According to the statement of the ministry, the measure will ensure the security of supply of households in case of disruption of gas supply.
However, financial website Portfolio writes that financial considerations were really behind the government’s latest measure.
Hungary agreed to buy an additional 700 mcm of gas from Russia in autumn 2022 in addition to the contract volume in the 15-year gas purchase agreement with Gazprom that guarantees the delivery of 4.5 bcm of gas via the TurkStream, mostly from Serbia. The pricing of the 15-year contract with Gazprom tracks follows the Dutch TTF, with a two-month lag.
The importer of the 700 mcm of gas was state-owned Hungarian Hydrocarbon Stockholding Association (MSZKSZ). The deal was financed by a syndicated bank loan backed up with a state guarantee.

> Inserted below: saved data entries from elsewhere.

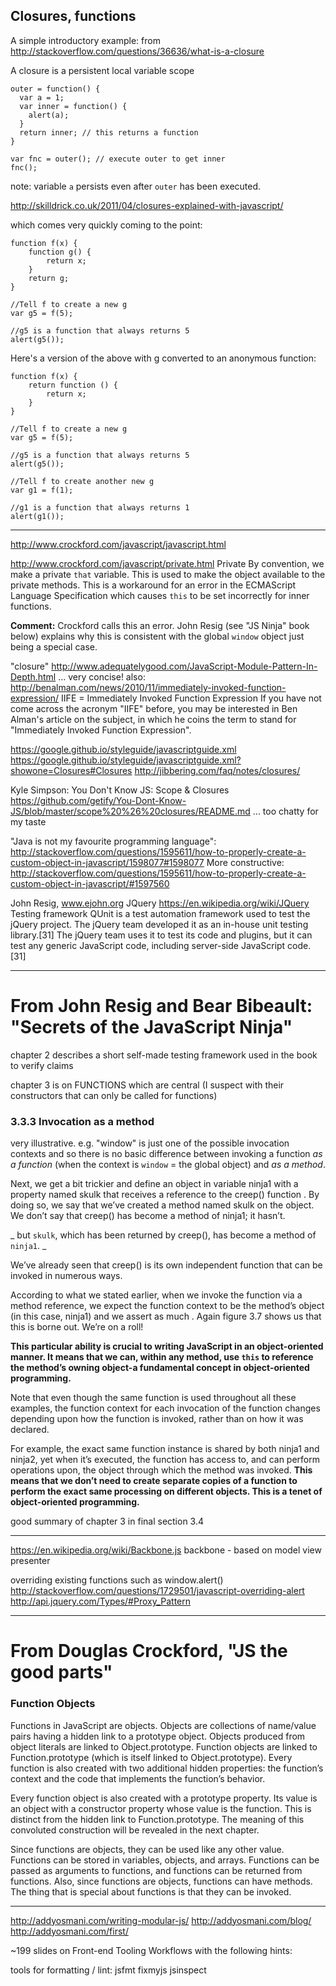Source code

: Closures, functions
-------------------

A simple introductory example: from
http://stackoverflow.com/questions/36636/what-is-a-closure 

A closure is a persistent local variable scope

    outer = function() {
      var a = 1;
      var inner = function() {
        alert(a);
      }
      return inner; // this returns a function
    }

    var fnc = outer(); // execute outer to get inner 
    fnc();

note: variable `a` persists even after `outer` has been executed.

http://skilldrick.co.uk/2011/04/closures-explained-with-javascript/

which comes very quickly coming to the point:

    function f(x) {
        function g() {
            return x;
        }
        return g;
    }

    //Tell f to create a new g
    var g5 = f(5);

    //g5 is a function that always returns 5
    alert(g5());

Here's a version of the above with g converted to an
anonymous function:

    function f(x) {
        return function () {
            return x;
        }
    }

    //Tell f to create a new g
    var g5 = f(5);

    //g5 is a function that always returns 5
    alert(g5());

    //Tell f to create another new g
    var g1 = f(1);

    //g1 is a function that always returns 1
    alert(g1());



----------------------------
http://www.crockford.com/javascript/javascript.html

http://www.crockford.com/javascript/private.html
Private
By convention, we make a private `that` variable. This is
used to make the object available to the private methods.
This is a workaround for an error in the ECMAScript Language
Specification which causes `this` to be set incorrectly for
inner functions.

**Comment:**
Crockford calls this an error. John Resig (see "JS Ninja"
book below) explains why this is consistent with the global 
`window` object just being a special case.

"closure"
http://www.adequatelygood.com/JavaScript-Module-Pattern-In-Depth.html
... very concise!
also:
http://benalman.com/news/2010/11/immediately-invoked-function-expression/
IIFE = Immediately Invoked Function Expression
If you have not come across the acronym "IIFE" before, you
may be interested in Ben Alman's article on the subject, in
which he coins the term to stand for "Immediately Invoked
Function Expression".

https://google.github.io/styleguide/javascriptguide.xml
https://google.github.io/styleguide/javascriptguide.xml?showone=Closures#Closures
http://jibbering.com/faq/notes/closures/

Kyle Simpson: You Don't Know JS: Scope & Closures
https://github.com/getify/You-Dont-Know-JS/blob/master/scope%20%26%20closures/README.md
... too chatty for my taste

"Java is not my favourite programming language":
http://stackoverflow.com/questions/1595611/how-to-properly-create-a-custom-object-in-javascript/1598077#1598077
More constructive:
http://stackoverflow.com/questions/1595611/how-to-properly-create-a-custom-object-in-javascript/#1597560

John Resig, www.ejohn.org
JQuery
https://en.wikipedia.org/wiki/JQuery
Testing framework
    QUnit is a test automation framework used to test the jQuery
    project. The jQuery team developed it as an in-house unit
    testing library.[31] The jQuery team uses it to test its
    code and plugins, but it can test any generic JavaScript
    code, including server-side JavaScript code.[31]

----------------------------------------------
# From John Resig and Bear Bibeault: "Secrets of the JavaScript Ninja"

chapter 2 describes a short self-made testing framework used
in the book to verify claims

chapter 3 is on FUNCTIONS which are central (I suspect with their
constructors that can only be called for functions)

### 3.3.3 Invocation as a method

very illustrative. e.g. "window" is just one of the possible
invocation contexts and so there is no basic difference
between invoking a function _as a function_ (when the
context is `window` = the global object) and _as a method_.
    
Next, we get a bit trickier and define an object in
    variable ninja1 with a property named skulk that
    receives a reference to the creep() function . By doing
    so, we say that we’ve created a method named skulk on
    the object. We don’t say that creep() has become a
    method of ninja1; it hasn’t. 
   
_ but `skulk`, which has been returned by creep(), has
    become a method of `ninja1`. _

We’ve already seen that
    creep() is its own independent function that can be
    invoked in numerous ways.

According to what we stated earlier, when we invoke the
    function via a method reference, we expect the function
    context to be the method’s object (in this case, ninja1)
    and we assert as much . Again figure 3.7 shows us that
    this is borne out. We’re on a roll!

**This particular ability is crucial to writing JavaScript
    in an object-oriented manner. It means that we can,
    within any method, use `this` to reference the method’s
    owning object-a fundamental concept in object-oriented
    programming.**

Note that even though the same function is used throughout
all these examples, the function context for each invocation
of the function changes depending upon how the function is
invoked, rather than on how it was declared.

For example, the exact same function instance is shared by
both ninja1 and ninja2, yet when it’s executed, the function
has access to, and can perform operations upon, the object
through which the method was invoked.
**This means that we don’t need to create separate copies of
a function to perform the exact same processing on different
objects. This is a tenet of object-oriented programming.**

good summary of chapter 3 in final section 3.4 



----------------------------------------------

https://en.wikipedia.org/wiki/Backbone.js
backbone - based on model view presenter

overriding existing functions such as window.alert()
http://stackoverflow.com/questions/1729501/javascript-overriding-alert
http://api.jquery.com/Types/#Proxy_Pattern

----------------------------------------------
# From Douglas Crockford, "JS the good parts"

### Function Objects

Functions in JavaScript are objects. Objects are collections
of name/value pairs having a hidden link to a prototype
object. Objects produced from object literals are linked to
Object.prototype. Function objects are linked to
Function.prototype (which is itself linked to
Object.prototype). Every function is also created with two
additional hidden properties: the function’s context and the
code that implements the function’s behavior.

Every function object is also created with a prototype
property. Its value is an object with a constructor property
whose value is the function. This is distinct from the
hidden link to Function.prototype. The meaning of this
convoluted construction will be revealed in the next
chapter.

Since functions are objects, they can be used like any other
value. Functions can be stored in variables, objects, and
arrays. Functions can be passed as arguments to functions,
and functions can be returned from functions. Also, since
functions are objects, functions can have methods.
The thing that is special about functions is that they can
be invoked.


----------------------------------------------



http://addyosmani.com/writing-modular-js/
http://addyosmani.com/blog/
http://addyosmani.com/first/

~199 slides on Front-end Tooling Workflows
with the following hints:

tools for formatting / lint:
   jsfmt
   fixmyjs
   jsinspect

Hungary booked the contract at peak prices in August 2022. The average purchase price was €255/MWh, or HUF1,114 per cm while at present prices are quoted at €41/MWh on the Dutch TTF, or HUF180 per cm.
By law, MSZKSZ is obliged to sell gas at or above the purchase price. If it were to sell the gas reserves at present prices, it would incur a HUF700bn (€1.8bn) loss.
A recent report by G7.hu, citing Eurostat data, showed that Hungary paid 30% more for Russian gas in January than the EU average. The financial news site also cited the unfavourable terms of the September 2022 agreement as a key reason for this.
After their February 2022 meeting, Russian President Vladimir Putin told Prime Minister Viktor Orban that the 2021 gas agreement only secures the stable supply of gas to Hungary until 2036, but is five times below the European market price, a claim that was debunked when Hungary’s energy bill rose multifold last year, leading to a record trade deficit.
The Orban government has argued that maintaining economic relations with Russia, especially in the field of energy, was needed to ensure access to gas at low prices. Hungary is also one of the most dependent countries in the EU on Russian energy. It imports 90% of its gas from Russia.
Keeping energy prices low was a key priority of the government before the 2022 elections. As energy prices soared, Hungary was no longer able to maintain retail energy subsidies. Since last summer, subsidized prices only apply to consumption below the national average, a threshold set too low according to analysts.
Hungarian domestic consumption fell 17% last year due to mild weather and as consumers and industrial users cut back usage.
At the end of the heating season, Hungary’s gas storage levels are at 45% full capacity and reserves are two-fold higher than in the same period a year ago, the energy ministry said. The increased reserve stock equals 20% of the country’s total usage, or 9.2 bcm, and enough to cover three-quarters of the annual household needs.
The government temporarily reduced statutory gas storage levels to 0.9 bcm in early 2021, but raised it back to 1.2bcm later that year, the level seen during the 2010s.